How would one "confirm they have actual cash" or approved financing for that matter if you are selling without an agent? Are you back and forth with your lawyer constantly on each detail of each offer? sounds like it could get expensive....


----------



## rikk (May 28, 2012)

Fwiw, Garth just posted with some (more) content on bidding ... http://www.greaterfool.ca/ ... "Phantoms"


----------



## Just a Guy (Mar 27, 2012)

tombiosis said:


> Following this thread with great interest....planning on selling in 1 year myself.
> 
> How would one "confirm they have actual cash" or approved financing for that matter if you are selling without an agent? Are you back and forth with your lawyer constantly on each detail of each offer? sounds like it could get expensive....


No, it's not a constant back and forth, you get a large, non-refundable deposit to ensure if they try to back out later, it's a costly mistake for them...but that's not what bothers me about this comment...
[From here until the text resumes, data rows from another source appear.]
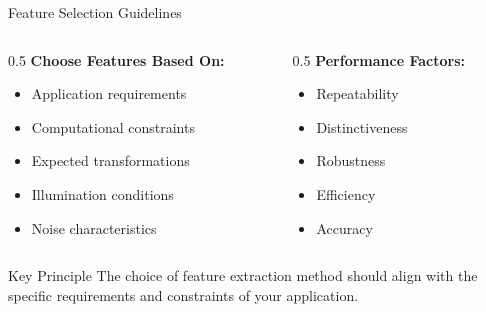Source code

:\documentclass[aspectratio=169,10pt]{beamer}
\begin{document}
\begin{frame}{Feature Selection Guidelines}
    \begin{columns}[c]
        \begin{column}{0.5\textwidth}
            \textbf{Choose Features Based On:}
            \begin{itemize}
                \item Application requirements
                \item Computational constraints
                \item Expected transformations
                \item Illumination conditions
                \item Noise characteristics
            \end{itemize}
        \end{column}
        \begin{column}{0.5\textwidth}
            \textbf{Performance Factors:}
            \begin{itemize}
                \item Repeatability
                \item Distinctiveness
                \item Robustness
                \item Efficiency
                \item Accuracy
            \end{itemize}
        \end{column}
    \end{columns}

    \begin{alertblock}{Key Principle}
        The choice of feature extraction method should align with the specific requirements and constraints of your application.
    \end{alertblock}
\end{frame}
\end{document}
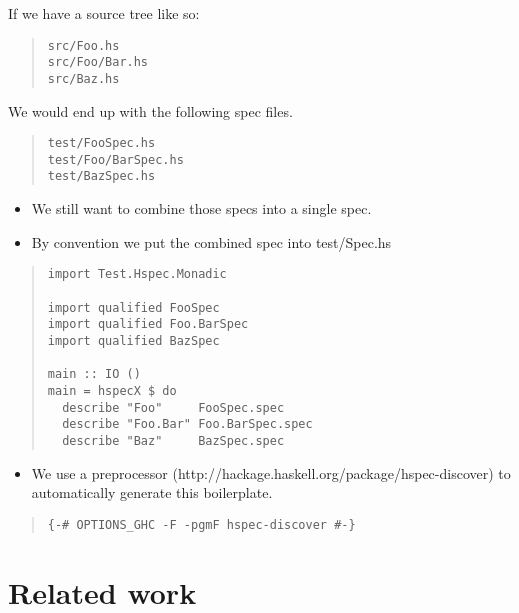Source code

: \documentclass[preprint]{sigplanconf}
\begin{document}
\noindent If we have a source tree like so:

\begin{quote}
\begin{verbatim}
src/Foo.hs
src/Foo/Bar.hs
src/Baz.hs
\end{verbatim}
\end{quote}

\noindent We would end up with the following spec files.

\begin{quote}
\begin{verbatim}
test/FooSpec.hs
test/Foo/BarSpec.hs
test/BazSpec.hs
\end{verbatim}
\end{quote}

\begin{itemize}
\item We still want to combine those specs into a single spec.
\item By convention we put the combined spec into test/Spec.hs
\end{itemize}

\begin{quote}
\begin{verbatim}
import Test.Hspec.Monadic

import qualified FooSpec
import qualified Foo.BarSpec
import qualified BazSpec

main :: IO ()
main = hspecX $ do
  describe "Foo"     FooSpec.spec
  describe "Foo.Bar" Foo.BarSpec.spec
  describe "Baz"     BazSpec.spec
\end{verbatim}
\end{quote}

\begin{itemize}
\item We use a preprocessor (http://hackage.haskell.org/package/hspec-discover) to automatically generate this boilerplate.
\end{itemize}

\begin{quote}
\begin{verbatim}
{-# OPTIONS_GHC -F -pgmF hspec-discover #-}
\end{verbatim}
\end{quote}

\section{Related work}
\end{document}
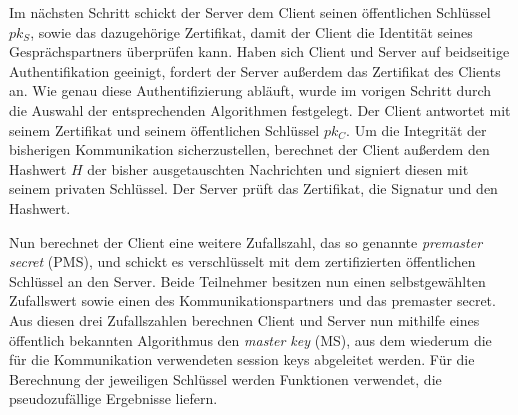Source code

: Im nächsten Schritt schickt der Server dem Client seinen öffentlichen Schlüssel $pk_S$, sowie das dazugehörige Zertifikat, damit der Client die Identität seines
Gesprächspartners überprüfen kann. Haben sich Client und Server auf beidseitige Authentifikation geeinigt, fordert der Server außerdem das Zertifikat des
Clients an.
Wie genau diese Authentifizierung abläuft, wurde im vorigen Schritt durch die Auswahl der entsprechenden Algorithmen festgelegt. Der Client antwortet mit
seinem Zertifikat und seinem öffentlichen Schlüssel $pk_C$. Um die Integrität der bisherigen Kommunikation sicherzustellen, berechnet der Client außerdem den Hashwert $H$
der bisher ausgetauschten Nachrichten und signiert diesen mit seinem privaten Schlüssel. Der Server prüft das Zertifikat, die Signatur und den Hashwert.

Nun berechnet der Client eine weitere Zufallszahl, das so genannte \emph{premaster secret} (PMS), und schickt es verschlüsselt mit dem
zertifizierten öffentlichen Schlüssel an den Server. Beide Teilnehmer besitzen nun einen selbstgewählten Zufallswert sowie einen des
Kommunikationspartners und das premaster secret. Aus diesen drei Zufallszahlen berechnen Client und Server nun mithilfe eines öffentlich bekannten
Algorithmus den \emph{master key} (MS), aus dem wiederum die für die Kommunikation verwendeten session keys abgeleitet werden.
Für die Berechnung der jeweiligen Schlüssel werden Funktionen verwendet, die pseudozufällige Ergebnisse liefern.

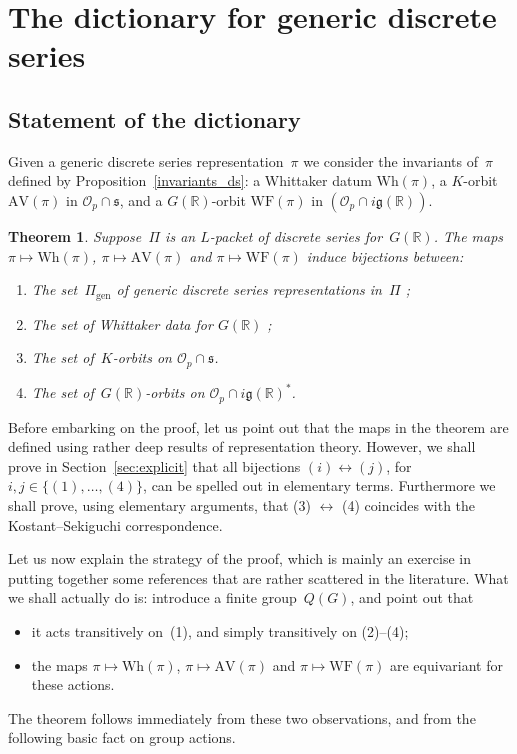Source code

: \documentclass[10pt,leqno]{article}
\newtheorem{theorem}[equation]{Theorem}
\newcommand{\R}{\mathbb R}
\newcommand{\g}{\mathfrak g}
\newcommand{\s}{\mathfrak s}
\newcommand{\AV}{\mathrm{AV}}
\newcommand{\Wh}{\mathrm{Wh}}
\newcommand{\WF}{\mathrm{WF}}
\begin{document}
\section{The dictionary for generic discrete series}


\subsection{Statement of the dictionary}  



Given a generic discrete series representation~$\pi$ we consider the invariants of~$\pi$ defined by Proposition~\ref{invariants_ds}: a Whittaker datum  $\Wh(\pi)$, a $K$-orbit $\AV(\pi)$ in $\mathcal{O}_p \cap \mathfrak{s}$, and a $G(\R)$-orbit $\WF(\pi)$ in $(\mathcal{O}_p \cap  i \g(\R))$.


\begin{theorem} \label{th:main} Suppose~$\Pi$ is an $L$-packet of discrete series for~$G(\R)$. 
The maps $\pi \mapsto \Wh(\pi)$, $\pi \mapsto \AV(\pi)$ and $\pi\mapsto \WF(\pi)$ induce bijections between:
\begin{enumerate}
\item[(1)] The set~$\Pi_{\mathrm{gen}}$ of generic discrete series representations in~$\Pi$ ;
\item[(2)] The set of Whittaker data for $G(\R)$ ;
\item[(3)] The set of~$K$-orbits on $\mathcal{O}_p \cap \s$.
\item[(4)] The set of~$G(\R)$-orbits on $\mathcal{O}_p \cap  i \g(\R)^*$.
\end{enumerate}
\end{theorem}

Before embarking on the proof, let us point out that the maps in the theorem are defined using rather deep results of representation theory. However, we shall prove in Section~\ref{sec:explicit} that all bijections $(i) \leftrightarrow (j)$, for $i,j \in \{(1), \dots, (4)\}$, can be spelled out in elementary terms. Furthermore we shall prove, using elementary arguments, that (3) $\leftrightarrow$ (4) coincides with the Kostant--Sekiguchi correspondence.  



Let us now explain the strategy of the proof, which is mainly an exercise in putting together some references that are rather scattered in the literature. What we shall actually do is: introduce a finite group~$Q(G)$, and point out that 
\begin{itemize}
\item[(i)] it acts transitively on~(1), and simply transitively on (2)--(4);
\item[(ii)] the maps $\pi \mapsto \Wh(\pi)$, $\pi \mapsto \AV(\pi)$ and $\pi\mapsto \WF(\pi)$  are equivariant for these actions.
\end{itemize}
The theorem follows immediately from these two observations, and from the following basic fact on group actions.
\end{document}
You are dealing with 100's of 1000's of dollars, yet worried about spending maybe a couple thousand dollars to protect a deal worth hundreds of thousands of dollars...
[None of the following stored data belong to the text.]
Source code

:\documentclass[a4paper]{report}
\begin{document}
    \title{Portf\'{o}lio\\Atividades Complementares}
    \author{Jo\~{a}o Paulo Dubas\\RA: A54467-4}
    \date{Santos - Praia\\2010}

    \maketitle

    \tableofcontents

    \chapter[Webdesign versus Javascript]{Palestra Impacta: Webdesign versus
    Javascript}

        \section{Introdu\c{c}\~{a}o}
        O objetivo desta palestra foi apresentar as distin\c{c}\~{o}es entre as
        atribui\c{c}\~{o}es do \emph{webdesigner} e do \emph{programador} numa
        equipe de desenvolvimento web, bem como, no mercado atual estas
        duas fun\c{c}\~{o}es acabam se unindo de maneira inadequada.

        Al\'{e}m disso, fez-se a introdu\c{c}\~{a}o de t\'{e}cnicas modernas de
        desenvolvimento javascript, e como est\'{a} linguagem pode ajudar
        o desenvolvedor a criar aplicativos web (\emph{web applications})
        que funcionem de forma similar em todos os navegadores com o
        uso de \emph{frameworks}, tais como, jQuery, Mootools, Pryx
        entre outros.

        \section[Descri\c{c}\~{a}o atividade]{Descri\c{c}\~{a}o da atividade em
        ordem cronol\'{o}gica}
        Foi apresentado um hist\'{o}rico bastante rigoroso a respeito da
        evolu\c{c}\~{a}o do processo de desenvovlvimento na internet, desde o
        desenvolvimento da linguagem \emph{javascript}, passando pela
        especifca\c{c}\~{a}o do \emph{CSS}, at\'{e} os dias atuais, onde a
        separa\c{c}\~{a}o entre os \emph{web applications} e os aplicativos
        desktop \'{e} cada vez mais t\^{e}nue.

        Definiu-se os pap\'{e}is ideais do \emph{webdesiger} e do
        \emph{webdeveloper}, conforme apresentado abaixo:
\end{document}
Now, personally, I'm not a big fan of lawyers or realtors but there is a time and place to be frugal, and there is also a time and place to spend some money...this is one of those times.


----------



## nobleea (Oct 11, 2013)

Just a Guy said:


> Now, personally, I'm not a big fan of lawyers or realtors but there is a time and place to be frugal, and there is also a time and place to spend some money...this is one of those times.
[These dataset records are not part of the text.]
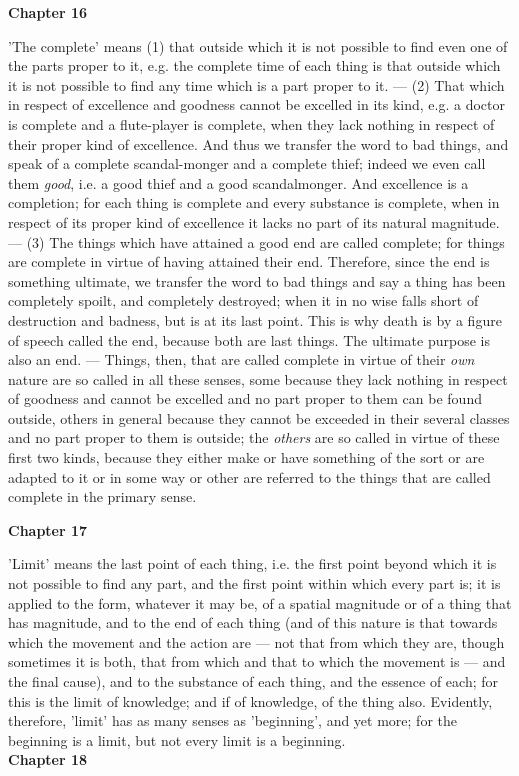 \textbf{Chapter 16}

'The complete' means (1) that outside which it is not possible to find even one of the parts proper to it, e.g. the complete time of each thing is that outside which it is not possible to find any time which is a part proper to it. — (2) That which in respect of excellence and goodness cannot be excelled in its kind, e.g. a doctor is complete and a flute-player is complete, when they lack nothing in respect of their proper kind of excellence. And thus we transfer the word to bad things, and speak of a complete scandal-monger and a complete thief; indeed we even call them \emph{good}, i.e. a good thief and a good scandalmonger. And excellence is a completion; for each thing is complete and every substance is complete, when in respect of its proper kind of excellence it lacks no part of its natural magnitude. — (3) The things which have attained a good end are called complete; for things are complete in virtue of having attained their end. Therefore, since the end is something ultimate, we transfer the word to bad things and say a thing has been completely spoilt, and completely destroyed; when it in no wise falls short of destruction and badness, but is at its last point. This is why death is by a figure of speech called the end, because both are last things. The ultimate purpose is also an end. — Things, then, that are called complete in virtue of their \emph{own} nature are so called in all these senses, some because they lack nothing in respect of goodness and cannot be excelled and no part proper to them can be found
outside, others in general because they cannot be exceeded in their several classes and no part proper to them is outside; the \emph{others} are so called in virtue of these first two kinds, because they either make or have something of the sort or are adapted to it or in some way or other are referred to the things that are called complete in the primary sense.

\textbf{Chapter 17}

'Limit' means the last point of each thing, i.e. the first point beyond which it is not possible to find any part, and the first point within which every part is; it is applied to the form, whatever it may be, of a spatial magnitude or of a thing that has magnitude, and to the end of each thing (and of this nature is that towards which the movement and the action are — not that from which they are, though sometimes it is both, that from which and that to which the movement is — and the final cause), and to the substance of each thing, and the essence of each; for this is the limit of knowledge; and if of knowledge, of the thing also. Evidently, therefore, 'limit' has as many senses as 'beginning', and yet more; for the beginning is a limit, but not every limit is a beginning.
\\
\textbf{Chapter 18}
I don't see what a realtor could do for this that a lawyer couldn't do better. For a fraction of the price.
For sure a lawyer should be involved to review things.


----------



## Just a Guy (Mar 27, 2012)

I was talking about the lawyer part in this case, not the realtor...sorry, my dislike of realtors brought them up as well.


----------



## Cal (Jun 17, 2009)

Personally I would meet them at same time....hear their initial offers, tell them a little more of what you are looking for in regards to closing dates and such, and to come back to you with their best offer, and you will pick one. 

Over and done with in an hour or two.


----------



## MoreMiles (Apr 20, 2011)

I would refuse to meet the other buyers at the same time. I would feel the seller is trying to pressure me with other people as his bargain chip. I would walk away. 

Or I would try to speak to the other buyers privately since the seller has introduced us to each other. We can then plan reverse strategies to teach greedy seller a lesson like low balling and unrealistic conditions. Etc


----------



## trungnghia1556 (Mar 30, 2015)

Don't get too greedy and end up with both parties walking away.

(I've seen this happen on Shark Tank a few times.)
me too


----------